UNHCR, IOM say 20,000 resettle so far

Published on Sep 13 2009 // Main News

The UN refugee agency and the International Organization for Migration on September 8 announced that over 20,000 refugees from Bhutan have left camps in Nepal for resettlement countries since the beginning for programme in November 2007.

The United States has accepted the largest numbers – 17,612, many of whom have resettled in Texas, New York, Georgia, Arizona, Pennsylvania, and California. Departures to Australia total 846, Canada 674, Norway 299, New Zealand 294, Denmark 172, and the Netherlands 122.

Sita (left) and her family at the IOM transit centre in Kathmandu. Sita is the 20,000th Bhutanese to be resettled in America.
Sita (left) and her family at the IOM transit centre in Kathmandu. Sita is the 20,000th Bhutanese to be resettled in America.                   Photo: UNHCR

“We are grateful to the resettlement countries for generously giving a chance to the refugees to start their lives afresh in a new country,” said Diane Goodman, UNHCR Acting Representative in Nepal.

“We are equally thankful to the Government of Nepal who has generously hosted the refugees for so many years, and without whose support this programme would not be successful,” added Diane.

UNHCR continues to ensure that refugees are able to make free and informed decisions regarding solutions.

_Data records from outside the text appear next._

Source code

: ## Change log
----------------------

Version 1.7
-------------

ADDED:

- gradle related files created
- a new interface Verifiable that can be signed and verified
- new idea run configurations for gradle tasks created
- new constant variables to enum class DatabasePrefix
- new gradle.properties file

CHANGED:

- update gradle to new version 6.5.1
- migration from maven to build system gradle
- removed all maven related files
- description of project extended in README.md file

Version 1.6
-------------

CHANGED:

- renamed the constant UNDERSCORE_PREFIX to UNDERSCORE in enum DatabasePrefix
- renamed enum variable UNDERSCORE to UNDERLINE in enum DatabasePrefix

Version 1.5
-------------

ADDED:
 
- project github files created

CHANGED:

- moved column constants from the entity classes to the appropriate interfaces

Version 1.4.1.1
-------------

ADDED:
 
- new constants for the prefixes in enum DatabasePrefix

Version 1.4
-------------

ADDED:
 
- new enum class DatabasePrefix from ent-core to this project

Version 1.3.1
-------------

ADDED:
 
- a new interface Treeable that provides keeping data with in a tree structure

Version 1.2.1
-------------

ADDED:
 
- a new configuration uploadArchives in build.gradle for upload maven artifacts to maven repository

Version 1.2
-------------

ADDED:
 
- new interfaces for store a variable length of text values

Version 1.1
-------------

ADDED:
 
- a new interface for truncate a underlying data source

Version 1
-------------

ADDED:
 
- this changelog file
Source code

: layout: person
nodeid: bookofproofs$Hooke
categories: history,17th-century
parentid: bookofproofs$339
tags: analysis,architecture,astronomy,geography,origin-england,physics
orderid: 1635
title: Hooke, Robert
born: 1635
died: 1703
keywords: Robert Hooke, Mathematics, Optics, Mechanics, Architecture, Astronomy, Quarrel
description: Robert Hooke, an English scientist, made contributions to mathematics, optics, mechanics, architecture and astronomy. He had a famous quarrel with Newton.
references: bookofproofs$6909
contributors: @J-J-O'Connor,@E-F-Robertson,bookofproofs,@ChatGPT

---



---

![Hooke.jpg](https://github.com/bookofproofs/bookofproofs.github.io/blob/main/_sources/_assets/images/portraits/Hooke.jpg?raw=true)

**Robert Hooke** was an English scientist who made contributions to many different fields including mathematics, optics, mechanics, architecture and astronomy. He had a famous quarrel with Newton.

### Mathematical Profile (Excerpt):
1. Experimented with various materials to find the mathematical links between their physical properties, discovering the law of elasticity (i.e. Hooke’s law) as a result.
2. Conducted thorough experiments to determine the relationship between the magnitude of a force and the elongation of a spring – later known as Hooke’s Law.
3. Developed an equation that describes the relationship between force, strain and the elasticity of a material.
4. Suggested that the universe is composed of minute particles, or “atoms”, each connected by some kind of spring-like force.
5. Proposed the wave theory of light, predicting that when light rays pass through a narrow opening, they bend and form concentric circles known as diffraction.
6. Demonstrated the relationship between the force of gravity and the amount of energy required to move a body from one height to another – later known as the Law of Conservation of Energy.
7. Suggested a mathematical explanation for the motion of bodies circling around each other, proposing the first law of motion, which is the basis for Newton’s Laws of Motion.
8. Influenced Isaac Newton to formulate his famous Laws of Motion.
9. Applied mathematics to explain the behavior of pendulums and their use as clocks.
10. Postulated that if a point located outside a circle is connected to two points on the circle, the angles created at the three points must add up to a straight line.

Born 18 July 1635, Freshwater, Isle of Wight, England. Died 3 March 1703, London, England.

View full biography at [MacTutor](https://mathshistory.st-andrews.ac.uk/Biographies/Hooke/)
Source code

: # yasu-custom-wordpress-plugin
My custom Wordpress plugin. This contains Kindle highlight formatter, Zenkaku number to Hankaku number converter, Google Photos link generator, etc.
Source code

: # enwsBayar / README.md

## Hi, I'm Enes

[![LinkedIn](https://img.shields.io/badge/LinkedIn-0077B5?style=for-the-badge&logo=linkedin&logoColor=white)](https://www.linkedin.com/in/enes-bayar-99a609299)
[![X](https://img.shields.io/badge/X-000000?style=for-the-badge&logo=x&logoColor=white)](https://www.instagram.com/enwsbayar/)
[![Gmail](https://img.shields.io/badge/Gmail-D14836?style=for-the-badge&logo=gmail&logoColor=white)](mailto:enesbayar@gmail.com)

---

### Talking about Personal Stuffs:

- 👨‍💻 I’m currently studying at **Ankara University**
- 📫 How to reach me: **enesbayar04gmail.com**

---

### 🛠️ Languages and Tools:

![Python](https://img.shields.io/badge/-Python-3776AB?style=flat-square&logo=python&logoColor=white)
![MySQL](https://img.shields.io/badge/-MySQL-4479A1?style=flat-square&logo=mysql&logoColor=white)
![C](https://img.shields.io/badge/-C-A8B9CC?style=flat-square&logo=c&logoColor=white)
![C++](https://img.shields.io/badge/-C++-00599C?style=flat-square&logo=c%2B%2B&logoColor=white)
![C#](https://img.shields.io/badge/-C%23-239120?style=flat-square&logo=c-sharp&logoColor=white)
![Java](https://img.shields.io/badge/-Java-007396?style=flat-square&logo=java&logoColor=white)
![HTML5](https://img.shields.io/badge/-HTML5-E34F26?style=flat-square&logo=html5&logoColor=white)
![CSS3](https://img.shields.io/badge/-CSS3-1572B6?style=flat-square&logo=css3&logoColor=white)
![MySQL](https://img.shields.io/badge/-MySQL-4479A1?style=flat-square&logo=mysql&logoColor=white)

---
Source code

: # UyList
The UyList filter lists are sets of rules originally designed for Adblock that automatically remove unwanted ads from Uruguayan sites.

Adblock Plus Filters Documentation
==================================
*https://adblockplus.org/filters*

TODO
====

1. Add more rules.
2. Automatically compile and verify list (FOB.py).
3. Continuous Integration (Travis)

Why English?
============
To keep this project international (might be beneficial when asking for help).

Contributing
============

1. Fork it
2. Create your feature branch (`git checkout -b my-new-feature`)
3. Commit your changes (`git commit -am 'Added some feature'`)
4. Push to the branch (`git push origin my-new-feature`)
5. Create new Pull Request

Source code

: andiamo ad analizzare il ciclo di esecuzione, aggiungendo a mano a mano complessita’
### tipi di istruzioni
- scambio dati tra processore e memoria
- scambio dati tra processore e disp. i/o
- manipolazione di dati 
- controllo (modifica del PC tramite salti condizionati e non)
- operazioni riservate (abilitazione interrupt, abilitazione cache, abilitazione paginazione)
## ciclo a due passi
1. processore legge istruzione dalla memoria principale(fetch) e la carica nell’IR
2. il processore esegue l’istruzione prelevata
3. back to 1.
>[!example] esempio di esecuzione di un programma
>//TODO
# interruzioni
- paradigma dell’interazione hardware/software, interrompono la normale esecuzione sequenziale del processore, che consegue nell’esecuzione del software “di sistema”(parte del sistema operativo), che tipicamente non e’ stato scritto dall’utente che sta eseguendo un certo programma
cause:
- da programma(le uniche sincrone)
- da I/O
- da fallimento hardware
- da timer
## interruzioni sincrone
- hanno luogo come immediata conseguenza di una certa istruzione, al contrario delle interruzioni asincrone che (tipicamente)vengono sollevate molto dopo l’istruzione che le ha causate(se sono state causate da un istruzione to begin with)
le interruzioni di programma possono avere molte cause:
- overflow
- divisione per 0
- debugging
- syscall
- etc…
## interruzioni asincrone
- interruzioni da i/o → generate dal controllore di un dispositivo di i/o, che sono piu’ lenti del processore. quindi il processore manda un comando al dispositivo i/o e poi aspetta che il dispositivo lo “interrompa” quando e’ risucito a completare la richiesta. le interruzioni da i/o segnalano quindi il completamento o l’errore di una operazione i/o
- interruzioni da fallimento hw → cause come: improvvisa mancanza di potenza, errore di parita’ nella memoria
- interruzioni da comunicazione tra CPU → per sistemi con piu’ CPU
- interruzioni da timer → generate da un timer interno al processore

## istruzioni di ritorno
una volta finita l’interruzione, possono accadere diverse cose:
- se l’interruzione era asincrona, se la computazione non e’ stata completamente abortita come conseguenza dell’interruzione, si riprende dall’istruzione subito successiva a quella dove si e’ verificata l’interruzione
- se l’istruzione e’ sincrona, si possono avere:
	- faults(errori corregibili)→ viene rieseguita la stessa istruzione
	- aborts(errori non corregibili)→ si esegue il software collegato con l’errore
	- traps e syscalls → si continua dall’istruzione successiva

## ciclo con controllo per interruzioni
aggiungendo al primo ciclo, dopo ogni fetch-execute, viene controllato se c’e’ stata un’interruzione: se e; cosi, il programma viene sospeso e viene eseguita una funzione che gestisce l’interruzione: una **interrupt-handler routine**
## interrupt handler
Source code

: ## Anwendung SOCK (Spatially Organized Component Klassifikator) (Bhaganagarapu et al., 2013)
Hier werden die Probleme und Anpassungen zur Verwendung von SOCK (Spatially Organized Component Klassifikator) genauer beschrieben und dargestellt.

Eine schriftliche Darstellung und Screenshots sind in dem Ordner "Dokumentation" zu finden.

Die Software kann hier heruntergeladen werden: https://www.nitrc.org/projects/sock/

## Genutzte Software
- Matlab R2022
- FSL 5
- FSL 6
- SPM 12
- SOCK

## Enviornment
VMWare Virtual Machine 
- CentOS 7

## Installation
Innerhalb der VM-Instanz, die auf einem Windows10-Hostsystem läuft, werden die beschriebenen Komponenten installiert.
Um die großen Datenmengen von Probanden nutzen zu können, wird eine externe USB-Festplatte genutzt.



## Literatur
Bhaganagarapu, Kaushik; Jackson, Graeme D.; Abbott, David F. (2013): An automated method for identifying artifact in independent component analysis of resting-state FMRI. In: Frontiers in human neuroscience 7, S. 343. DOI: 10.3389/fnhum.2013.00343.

For this purpose, comprehensive and transparent information on resettlement and other durable solutions are provided to the refugees through regular information sessions, focus group discussions and individual counseling, using a wide variety of media.

Special information sessions are organized for marginalised and vulnerable refugees. The International Organization for Migration works with UNHCR and the resettlement countries to facilitate refugee departures from Nepal.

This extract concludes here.